%%
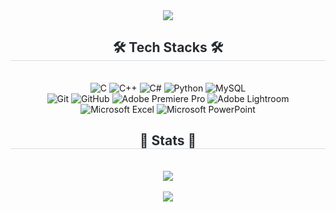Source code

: <div align= "center">
    <img src="https://capsule-render.vercel.app/api?type=waving&color=0:e55d87,100:5fc2e3&height=180&text=👋Hello,%20I'm%20Siyul👋&animation=fadeIn&fontColor=ffffff&fontSize=60" />
    </div>
    <div align= "center">
    <h2 style="border-bottom: 1px solid #d8dee4; color: #282d33;"> 🛠️ Tech Stacks 🛠️</h2> <br>
      <img alt="C" src="https://img.shields.io/badge/c-%2300599C.svg?style=for-the-badge&logo=c&logoColor=white"/>
  <img alt="C++" src="https://img.shields.io/badge/c++-%2300599C.svg?style=for-the-badge&logo=c%2B%2B&logoColor=white"/>
  <img alt="C#" src="https://img.shields.io/badge/c%23-%23239120.svg?style=for-the-badge&logo=csharp&logoColor=white"/>
  <img alt="Python" src ="https://img.shields.io/badge/python-3670A0?style=for-the-badge&logo=python&logoColor=ffdd54"/>
  <img alt="MySQL" src = "https://img.shields.io/badge/mysql-4479A1.svg?style=for-the-badge&logo=mysql&logoColor=white"/>
  <br/>
  <img alt="Git" src="https://img.shields.io/badge/git-%23F05033.svg?style=for-the-badge&logo=git&logoColor=white"/>
  <img alt="GitHub" src ="https://img.shields.io/badge/github-%23121011.svg?style=for-the-badge&logo=github&logoColor=white"/>
  <img alt="Adobe Premiere Pro" src ="https://img.shields.io/badge/Adobe%20Premiere%20Pro-9999FF.svg?style=for-the-badge&logo=Adobe%20Premiere%20Pro&logoColor=white"/>
  <img alt="Adobe Lightroom" src ="https://img.shields.io/badge/Adobe%20Lightroom-31A8FF.svg?style=for-the-badge&logo=Adobe%20Lightroom&logoColor=white"/>
  <br/>
  <img alt="Microsoft Excel" src ="https://img.shields.io/badge/Microsoft_Excel-217346?style=for-the-badge&logo=microsoft-excel&logoColor=white"/>
  <img alt="Microsoft PowerPoint" src ="https://img.shields.io/badge/Microsoft_PowerPoint-B7472A?style=for-the-badge&logo=microsoft-powerpoint&logoColor=white"/>
    <div style="margin: 0 auto; text-align: center;" align= "center"> </div>
    </div>
    <div align= "center"> 
    <h2 style="border-bottom: 1px solid #d8dee4; color: #282d33;"> 🏅 Stats 🏅</h2> <div align= "center"> <br/><img src="https://github-readme-stats.vercel.app/api/top-langs/?username=oracle312&layout=compact&theme=dracula"
         /> <br/><br/> <img src="https://github-readme-stats.vercel.app/api?username=oracle312&show_icons=true&theme=dracula"
           />   
    </div> 
    </div>
    




<!--
**oracle312/oracle312** is a ✨ _special_ ✨ repository because its `README.md` (this file) appears on your GitHub profile.

Here are some ideas to get you started:

- 🔭 I’m currently working on ...
- 🌱 I’m currently learning ...
- 👯 I’m looking to collaborate on ...
- 🤔 I’m looking for help with ...
- 💬 Ask me about ...
- 📫 How to reach me: ...
- 😄 Pronouns: ...
- ⚡ Fun fact: ...
-->
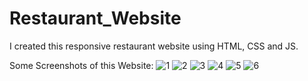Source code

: # Restaurant_Website
I created this responsive restaurant website using HTML, CSS and JS.

Some Screenshots of this Website:
![1](https://user-images.githubusercontent.com/72307779/217352216-304249e8-c169-4a0f-8666-1fe21d87ddf5.png)
![2](https://user-images.githubusercontent.com/72307779/217352226-415ef3c6-5dc7-4088-a596-da40f53243a4.png)
![3](https://user-images.githubusercontent.com/72307779/217352237-7740ea85-236e-4fc7-987e-118ccb695147.png)
![4](https://user-images.githubusercontent.com/72307779/217352245-133108d3-a7a6-4be6-87b1-0bad423198a7.png)
![5](https://user-images.githubusercontent.com/72307779/217352250-88589bc6-f45f-4db6-b11c-c77c39a1feeb.png)
![6](https://user-images.githubusercontent.com/72307779/217352274-f57ebb78-db95-445d-8af5-efeabf5bdc81.png)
%%
## EXERCISE DESCRIPTION
For the material above, give every line again exactly and leave out the pictures.

## RESPONSE FOR THIS EXERCISE
Source code

: <div align= "center">
    <img src="https://capsule-render.vercel.app/api?type=waving&color=0:e55d87,100:5fc2e3&height=180&text=👋Hello,%20I'm%20Siyul👋&animation=fadeIn&fontColor=ffffff&fontSize=60" />
    </div>
    <div align= "center">
    <h2 style="border-bottom: 1px solid #d8dee4; color: #282d33;"> 🛠️ Tech Stacks 🛠️</h2> <br>
      <img alt="C" src="https://img.shields.io/badge/c-%2300599C.svg?style=for-the-badge&logo=c&logoColor=white"/>
  <img alt="C++" src="https://img.shields.io/badge/c++-%2300599C.svg?style=for-the-badge&logo=c%2B%2B&logoColor=white"/>
  <img alt="C#" src="https://img.shields.io/badge/c%23-%23239120.svg?style=for-the-badge&logo=csharp&logoColor=white"/>
  <img alt="Python" src ="https://img.shields.io/badge/python-3670A0?style=for-the-badge&logo=python&logoColor=ffdd54"/>
  <img alt="MySQL" src = "https://img.shields.io/badge/mysql-4479A1.svg?style=for-the-badge&logo=mysql&logoColor=white"/>
  <br/>
  <img alt="Git" src="https://img.shields.io/badge/git-%23F05033.svg?style=for-the-badge&logo=git&logoColor=white"/>
  <img alt="GitHub" src ="https://img.shields.io/badge/github-%23121011.svg?style=for-the-badge&logo=github&logoColor=white"/>
  <img alt="Adobe Premiere Pro" src ="https://img.shields.io/badge/Adobe%20Premiere%20Pro-9999FF.svg?style=for-the-badge&logo=Adobe%20Premiere%20Pro&logoColor=white"/>
  <img alt="Adobe Lightroom" src ="https://img.shields.io/badge/Adobe%20Lightroom-31A8FF.svg?style=for-the-badge&logo=Adobe%20Lightroom&logoColor=white"/>
  <br/>
  <img alt="Microsoft Excel" src ="https://img.shields.io/badge/Microsoft_Excel-217346?style=for-the-badge&logo=microsoft-excel&logoColor=white"/>
  <img alt="Microsoft PowerPoint" src ="https://img.shields.io/badge/Microsoft_PowerPoint-B7472A?style=for-the-badge&logo=microsoft-powerpoint&logoColor=white"/>
    <div style="margin: 0 auto; text-align: center;" align= "center"> </div>
    </div>
    <div align= "center"> 
    <h2 style="border-bottom: 1px solid #d8dee4; color: #282d33;"> 🏅 Stats 🏅</h2> <div align= "center"> <br/><img src="https://github-readme-stats.vercel.app/api/top-langs/?username=oracle312&layout=compact&theme=dracula"
         /> <br/><br/> <img src="https://github-readme-stats.vercel.app/api?username=oracle312&show_icons=true&theme=dracula"
           />   
    </div> 
    </div>
    




<!--
**oracle312/oracle312** is a ✨ _special_ ✨ repository because its `README.md` (this file) appears on your GitHub profile.

Here are some ideas to get you started:

- 🔭 I’m currently working on ...
- 🌱 I’m currently learning ...
- 👯 I’m looking to collaborate on ...
- 🤔 I’m looking for help with ...
- 💬 Ask me about ...
- 📫 How to reach me: ...
- 😄 Pronouns: ...
- ⚡ Fun fact: ...
-->
Source code

: # Restaurant_Website
I created this responsive restaurant website using HTML, CSS and JS.

Some Screenshots of this Website:
![1](https://user-images.githubusercontent.com/72307779/217352216-304249e8-c169-4a0f-8666-1fe21d87ddf5.png)
![2](https://user-images.githubusercontent.com/72307779/217352226-415ef3c6-5dc7-4088-a596-da40f53243a4.png)
![3](https://user-images.githubusercontent.com/72307779/217352237-7740ea85-236e-4fc7-987e-118ccb695147.png)
![4](https://user-images.githubusercontent.com/72307779/217352245-133108d3-a7a6-4be6-87b1-0bad423198a7.png)
![5](https://user-images.githubusercontent.com/72307779/217352250-88589bc6-f45f-4db6-b11c-c77c39a1feeb.png)
![6](https://user-images.githubusercontent.com/72307779/217352274-f57ebb78-db95-445d-8af5-efeabf5bdc81.png)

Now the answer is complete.